1. Interactive Queries on historical machine data- Dataswft machine data indexing architecture allows analytics queries on historical data to run in milliseconds. Dataswft’s query latency is optimized by reading and scanning only exactly what is needed. 

2. Data availability- Keep data only on HDFS, data availability is based on HDFS replication. Advanced 

3. Extended data availability- Additionally you can also keep data on a object store and no need to run datanode for keeping data 

4. Query historical + real time data- Automatically query data from Dataswft and real time datastores such as HBase, MySql 

5. Query from .NET or Java application- Dataswft provides JDBC driver or REST API to work on data. 

6. Supports select, aggregate and filter data with complex boolean gate using SQL- Dataswft provide SQL to query the both tall and fat tables with hundred of billions of records. No need to aquire new skill. However, it does not allow JOINs 

7. Scalable- Keep adding data to dataswft. Dataswft is designed to be petabyte scale. 

8. Auto schema generation- Given a sample dataset, the schema creation is automated. 

9. Query engines integration- Data inside Dataswft can be queried using Hive+Tez, Hive+Spark 

10. Visualization tools integration- Pentaho, Weka can query data from Dataswft with the limitation of a single table, however tall and fat 

11. Input data sources- Dataswft is readily integrated to take data from HDFS or Hbase as datasource for all data. It runs map-reduce to create indexes. 

12. Incremental updates- Dataswft is readily integrated to read incremental data updates from HBase. 

13. Remove historical Records- Historical records can be easily purged from the system without the need of running compaction. 

14. Validate batch loading, publish or rollback- The data of a batch load is easily verified from Console by checking the loaded data boundaries and published. Any input file can be rolled back. 

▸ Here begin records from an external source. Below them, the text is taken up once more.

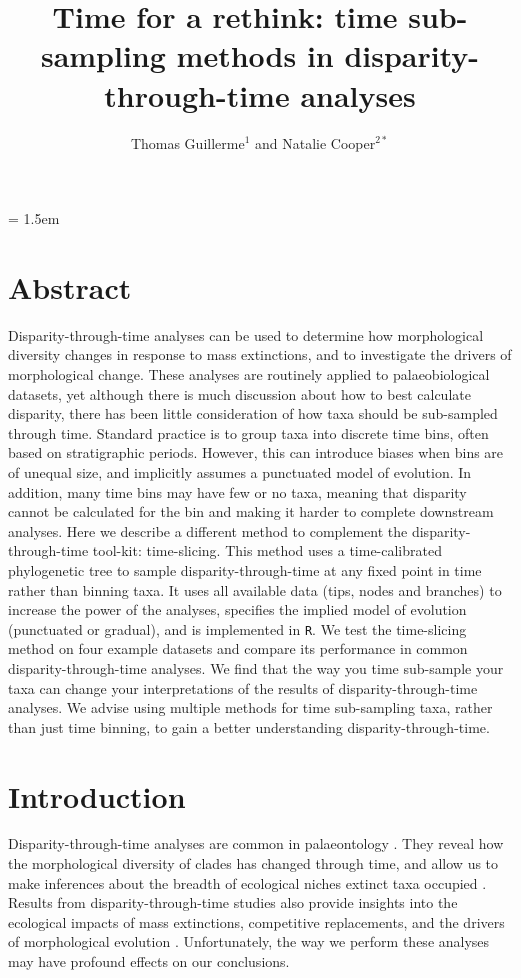 \documentclass[12pt,a4paper]{article}
\title{Time for a rethink: time sub-sampling methods in disparity-through-time analyses}
\author{
	Thomas Guillerme$^{1}$ and Natalie Cooper$^{2*}$
}
\date{}
\affiliation{\noindent{\footnotesize
	$^1$School of Biological Sciences, University of Queensland, St. Lucia, Queensland, Australia.\\
	$^2$Department of Life Sciences, Natural History Museum, Cromwell Road, London, SW7 5BD, UK. natalie.cooper@nhm.ac.uk}\\
	$^*$Corresponding author\\}
\begin{document}
\mstitlepage
\parindent = 1.5em
\addtolength{\parskip}{.3em}

\section{Abstract}

Disparity-through-time analyses can be used to determine how morphological diversity changes in response to mass extinctions, and to investigate the drivers of morphological change.
These analyses are routinely applied to palaeobiological datasets, yet although there is much discussion about how to best calculate disparity, there has been little consideration of how taxa should be sub-sampled through time.
Standard practice is to group taxa into discrete time bins, often based on stratigraphic periods. 
However, this can introduce biases when bins are of unequal size, and implicitly assumes a punctuated model of evolution. 
In addition, many time bins may have few or no taxa, meaning that disparity cannot be calculated for the bin and making it harder to complete downstream analyses.
Here we describe a different method to complement the disparity-through-time tool-kit: time-slicing.
This method uses a time-calibrated phylogenetic tree to sample disparity-through-time at any fixed point in time rather than binning taxa.
It uses all available data (tips, nodes and branches) to increase the power of the analyses, specifies the implied model of evolution (punctuated or gradual), and is implemented in \texttt{R}.
We test the time-slicing method on four example datasets and compare its performance in common disparity-through-time analyses.
We find that the way you time sub-sample your taxa can change your interpretations of the results of disparity-through-time analyses.
We advise using multiple methods for time sub-sampling taxa, rather than just time binning, to gain a better understanding disparity-through-time.

\newpage
\raggedright
\doublespacing
\setlength{\parindent}{1cm}

\section{Introduction}
Disparity-through-time analyses are common in palaeontology \citep{gould1991disparity,briggs1992morphological,Wills1994,Foote01071994}.
They reveal how the morphological diversity of clades has changed through time, and allow us to make inferences about the breadth of ecological niches extinct taxa occupied \citep{foote1997evolution}.
Results from disparity-through-time studies also provide insights into the ecological impacts of mass extinctions, competitive replacements, and the drivers of morphological evolution \citep{Brusatte12092008,Foote29111996,friedmanexplosive2010}.
Unfortunately, the way we perform these analyses may have profound effects on our conclusions.
\end{document}
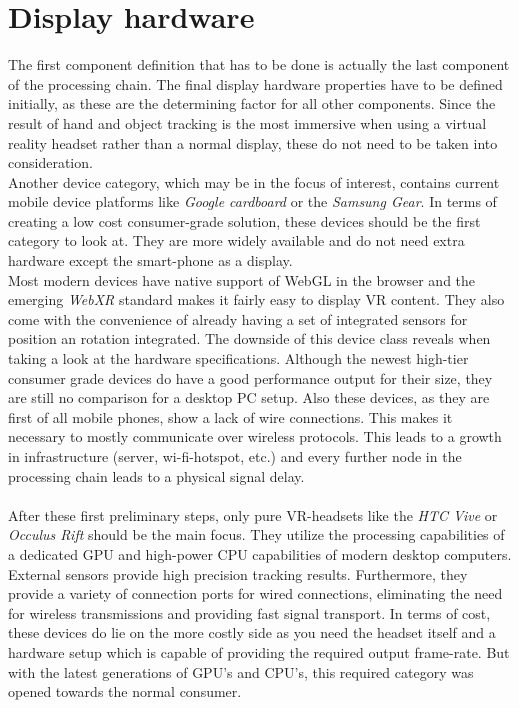 \section{Display hardware}
The first component definition that has to be done is actually the last component of the processing chain. The final display hardware properties have to be defined initially, as these are the determining factor for all other components. Since the result of hand and object tracking is the most immersive when using a virtual reality headset rather than a normal display, these do not need to be taken into consideration.\\
Another device category, which may be in the focus of interest, contains current mobile device platforms like \textit{Google cardboard} or the \textit{Samsung Gear}. In terms of creating a low cost consumer-grade solution, these devices should be the first category to look at. They are more widely available and do not need extra hardware except the smart-phone as a display. \\Most modern devices have native support of WebGL in the browser and the emerging \textit{WebXR} standard makes it fairly easy to display VR content. They also come with the convenience of already having a set of integrated sensors for position an rotation integrated. The downside of this device class reveals when taking a look at the hardware specifications. Although the newest high-tier consumer grade devices do have a good performance output for their size, they are still no comparison for a desktop PC setup. Also these devices, as they are first of all mobile phones, show a lack of wire connections. This makes it necessary to mostly communicate over wireless protocols. This leads to a growth in infrastructure (server, wi-fi-hotspot, etc.) and every further node in the processing chain leads to a physical signal delay.\\\\
After these first preliminary steps, only pure VR-headsets like the \textit{HTC Vive} \cite{HTC.2018} or \textit{Occulus Rift} \cite{OculusVR.2018} should be the main focus. They utilize the processing capabilities of a dedicated GPU and high-power CPU capabilities of modern desktop computers. External sensors provide high precision tracking results. Furthermore, they provide a variety of connection ports for wired connections, eliminating the need for wireless transmissions and providing fast signal transport. In terms of cost, these devices do lie on the more costly side as you need the headset itself and a hardware setup which is capable of providing the required output frame-rate. But with the latest generations of GPU's and CPU's, this required category was opened towards the normal consumer.\\\\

15. High accuracy predictions- iSAX algorithms integrated with sliding window pattern detection for anomalies, discords, novelties, surprises, deviants 

16. Enterprise Management Console- Monitoring cluster health and availability. Query measures - actual queries, response times, no data. Data size of the cluster 

17. Backups, including incremental 

18. Support- Email, phone support


Dataswft complements popular big data products viz. Apache Spark, Hive, Tez, Cassandra, etc in the Hadoop ecosystem to offer a highly cost effective tiered storage with sub-second response times on analytical queries, and high accuracy predictions using advanced machine learning algorithms such as Indexing Symbolic Aggregate Approximation or iSAX. Dataswft brings new capabilities to existing big data analytics and integrates readily for rapid deployment.

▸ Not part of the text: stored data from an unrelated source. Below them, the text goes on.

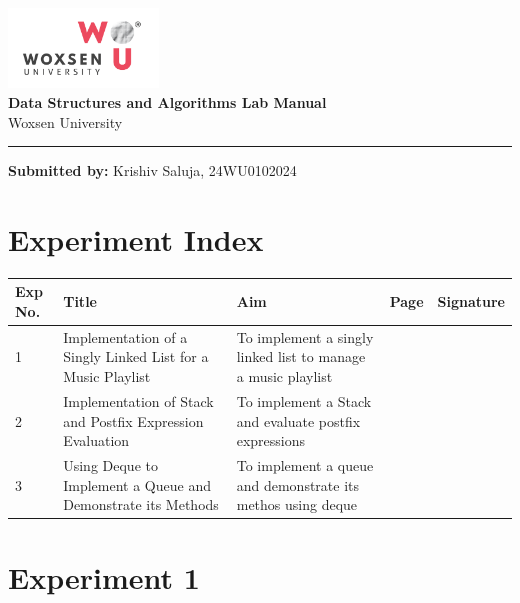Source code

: \documentclass[a4paper,12pt]{article}
\begin{document}
\begin{titlepage}
    \centering
        \vspace*{2cm}
        \includegraphics[width=4cm]{woxsen_logo.png}\\[1cm]
        \Huge \textbf{Data Structures and Algorithms Lab Manual}\\[1cm]
        \Large Woxsen University\\[0.5cm]
\vspace*{\fill}
\noindent\rule{\textwidth}{1pt}
\vspace{0.5cm}
\begin{flushleft}
    \small \textbf{Submitted by:} Krishiv Saluja, 24WU0102024
\end{flushleft}
\end{titlepage}


\section*{Experiment Index}
\begin{tabular}{|p{1cm}|p{5cm}|p{5cm}|p{1cm}|p{2cm}|}
    \hline
    \textbf{Exp No.} & \textbf{Title} & \textbf{Aim} & \textbf{Page} & \textbf{Signature} \\
    \hline
    1 & Implementation of a Singly Linked List for a Music Playlist & To implement a singly linked list to manage a music playlist & \pageref{sec:exp1} & \\
    \hline
    2 & Implementation of Stack and Postfix Expression Evaluation & To implement a Stack and evaluate postfix expressions & \pageref{sec:exp2} & \\
    \hline
    3 & Using Deque to Implement a Queue and Demonstrate its Methods & To implement a queue and demonstrate its methos using deque & \pageref{sec:exp3} &\\
    \hline
\end{tabular}
\clearpage

\vspace{1cm}
\section*{ Experiment 1}
\label{sec:exp1}
\end{document}
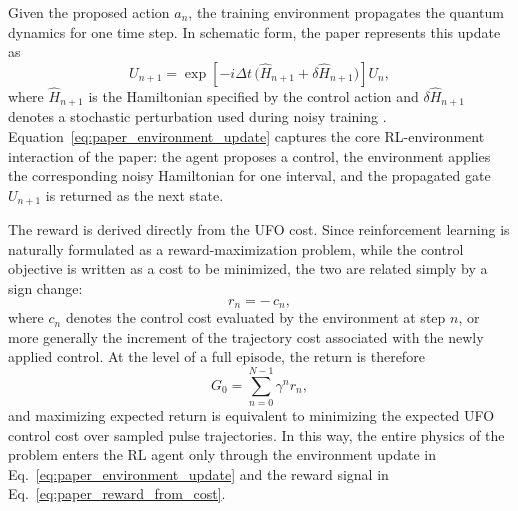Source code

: Given the proposed action \(a_n\), the training environment propagates the quantum dynamics for one time step. In schematic form, the paper represents this update as
\begin{equation}
U_{n+1}
=
\exp\!\left[
-i\Delta t\,
\bigl(
\hat{H}_{n+1}
+
\delta \hat{H}_{n+1}
\bigr)
\right] U_n,
\label{eq:paper_environment_update}
\end{equation}
where \(\hat{H}_{n+1}\) is the Hamiltonian specified by the control action and \(\delta \hat{H}_{n+1}\) denotes a stochastic perturbation used during noisy training \cite{Niu2019}. Equation~\eqref{eq:paper_environment_update} captures the core RL-environment interaction of the paper: the agent proposes a control, the environment applies the corresponding noisy Hamiltonian for one interval, and the propagated gate \(U_{n+1}\) is returned as the next state.

The reward is derived directly from the UFO cost. Since reinforcement learning is naturally formulated as a reward-maximization problem, while the control objective is written as a cost to be minimized, the two are related simply by a sign change:
\begin{equation}
r_n = -\,c_n,
\label{eq:paper_reward_from_cost}
\end{equation}
where \(c_n\) denotes the control cost evaluated by the environment at step \(n\), or more generally the increment of the trajectory cost associated with the newly applied control. At the level of a full episode, the return is therefore
\begin{equation}
G_0
=
\sum_{n=0}^{N-1}\gamma^n r_n,
\label{eq:paper_discounted_return}
\end{equation}
and maximizing expected return is equivalent to minimizing the expected UFO control cost over sampled pulse trajectories. In this way, the entire physics of the problem enters the RL agent only through the environment update in Eq.~\eqref{eq:paper_environment_update} and the reward signal in Eq.~\eqref{eq:paper_reward_from_cost}.

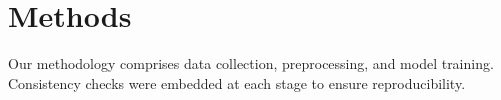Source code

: \section{Methods}
Our methodology comprises data collection, preprocessing, and model training. Consistency checks were embedded at each stage to ensure reproducibility.
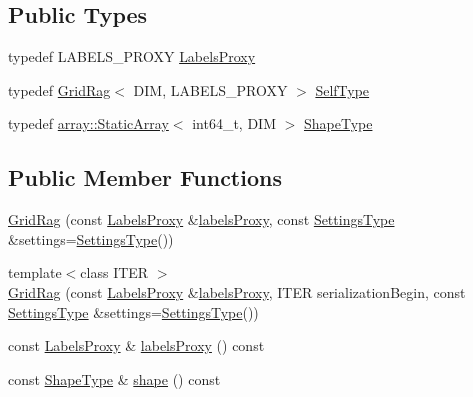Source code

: \subsection*{Public Types}
\begin{DoxyCompactItemize}
\item 
typedef L\+A\+B\+E\+L\+S\+\_\+\+P\+R\+O\+XY \hyperlink{classnifty_1_1graph_1_1GridRag_ad3146f72301da4f45b51e3b692776cf1}{Labels\+Proxy}
\item 
typedef \hyperlink{classnifty_1_1graph_1_1GridRag}{Grid\+Rag}$<$ D\+IM, L\+A\+B\+E\+L\+S\+\_\+\+P\+R\+O\+XY $>$ \hyperlink{classnifty_1_1graph_1_1GridRag_aa5e47cff6ae70d13254abc3382b3b166}{Self\+Type}
\item 
typedef \hyperlink{namespacenifty_1_1array_a683f151f19c851754e0c6d55ed16a0c2}{array\+::\+Static\+Array}$<$ int64\+\_\+t, D\+IM $>$ \hyperlink{classnifty_1_1graph_1_1GridRag_a3693e007e1419dec9751cca751a1061d}{Shape\+Type}
\end{DoxyCompactItemize}
\subsection*{Public Member Functions}
\begin{DoxyCompactItemize}
\item 
\hyperlink{classnifty_1_1graph_1_1GridRag_a68da171354688c46cbb33d953e7ba267}{Grid\+Rag} (const \hyperlink{classnifty_1_1graph_1_1GridRag_ad3146f72301da4f45b51e3b692776cf1}{Labels\+Proxy} \&\hyperlink{classnifty_1_1graph_1_1GridRag_a8589e44e41c12e7956d7d25a644c238e}{labels\+Proxy}, const \hyperlink{structnifty_1_1graph_1_1GridRag_1_1SettingsType}{Settings\+Type} \&settings=\hyperlink{structnifty_1_1graph_1_1GridRag_1_1SettingsType}{Settings\+Type}())
\item 
{\footnotesize template$<$class I\+T\+ER $>$ }\\\hyperlink{classnifty_1_1graph_1_1GridRag_adcc1771b68011ee041bdf83180f72e73}{Grid\+Rag} (const \hyperlink{classnifty_1_1graph_1_1GridRag_ad3146f72301da4f45b51e3b692776cf1}{Labels\+Proxy} \&\hyperlink{classnifty_1_1graph_1_1GridRag_a8589e44e41c12e7956d7d25a644c238e}{labels\+Proxy}, I\+T\+ER serialization\+Begin, const \hyperlink{structnifty_1_1graph_1_1GridRag_1_1SettingsType}{Settings\+Type} \&settings=\hyperlink{structnifty_1_1graph_1_1GridRag_1_1SettingsType}{Settings\+Type}())
\item 
const \hyperlink{classnifty_1_1graph_1_1GridRag_ad3146f72301da4f45b51e3b692776cf1}{Labels\+Proxy} \& \hyperlink{classnifty_1_1graph_1_1GridRag_a8589e44e41c12e7956d7d25a644c238e}{labels\+Proxy} () const
\item 
const \hyperlink{classnifty_1_1graph_1_1GridRag_a3693e007e1419dec9751cca751a1061d}{Shape\+Type} \& \hyperlink{classnifty_1_1graph_1_1GridRag_a63c46e4d01bf30e7366e5781a0f3de5f}{shape} () const
\end{DoxyCompactItemize}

Dataswft with Apache Spark, Hive - Representative high level architecture

Dataswft with Apache Spark

Dataswft with Hive


Dataswft Benchmarks

Dataswft is designed to be Read Optimized (Write once workload) well-suited for machine data, hence a great complement for most other big data technologies such as HBase, Cassandra that are Write Optimized.

Industrial sensor data measuring 19.5 Terabyte was generated for this performance benchmark study spanning 17.551 billion Rows across 202 Columns using node machine from Amazon EC2 with Data stored in S3. The objective was to evaluate performance for typical SQL queries.

Dataswft Index is speed optimised. The size will reduce to approximately half or lower for storage optimization. This will impact the select values queries and not aggregation or filtering. For write once workload, the query time is faster using Dataswft, however it has increased the index size. Dataswft offers around 21 different schema configurations, which can be tuned to balance between index size and query speed.

Dataswft does not pre-compute or cache result of any query. It uses RocksDB to cache data blocks and RocksDb manages the data blocks between DRAM and SSD. So it's possible to run dataswft only with 1GB RAM. 

ENVIRONMENT 

EC2 ami used : ami-640af40c (Compute Optimized (c3.2xlarge)) 

Operating System : CentOs 6.5 

vCPUs : 8 

Memory(GiB) : 15 

Instance Storage (GB) : 2 X 80 (SDD) (Used with RAID Level-0)



Data size : 19.5 TB, 

Columns : 202, 

Rows : 17551000000 (17.551 Billion), 

Data in S3, 

hot-storage : SSD 

Total Nodes : 10


Sql:[select min(column168) as minval1 , max(column168) as maxval1, count(column168) as countcol from sensortable where partitionkey='100' AND column168 BETWEEN 4.0 AND 10.9]

______________________________ 

minval1    maxval1     countcol 

4.5017   |  4.5017    |    1 

______________________________ 

177 milliseconds 

_____________________________________________ 

Sql:[select min(column168) as minval1 , max(column168) as maxval1, count(column168) as countcol from sensortable where partitionkey='100'] 

______________________________ 

minval1     maxval1     countcol 

3.4364 | 454992.03 | 100094 

______________________________ 

366 milliseconds 

_____________________________________________ 

Sql:[select min(column168) as minval1 , max(column168) as maxval1, count(column168) as countcol from sensortable where partitionkey in ('100','101','102','103','104','105','106','107')] 

______________________________ 

minval1     maxval1     countcol 

0.0257 | 454999.75 | 799735 

______________________________ 

786 milliseconds 

____________________________________________ 

JDBC Counter: Sql:[select count(column0) as countcol , min(column0) as mincol, max(column0) as maxcol from sensortable where column0 < 12] 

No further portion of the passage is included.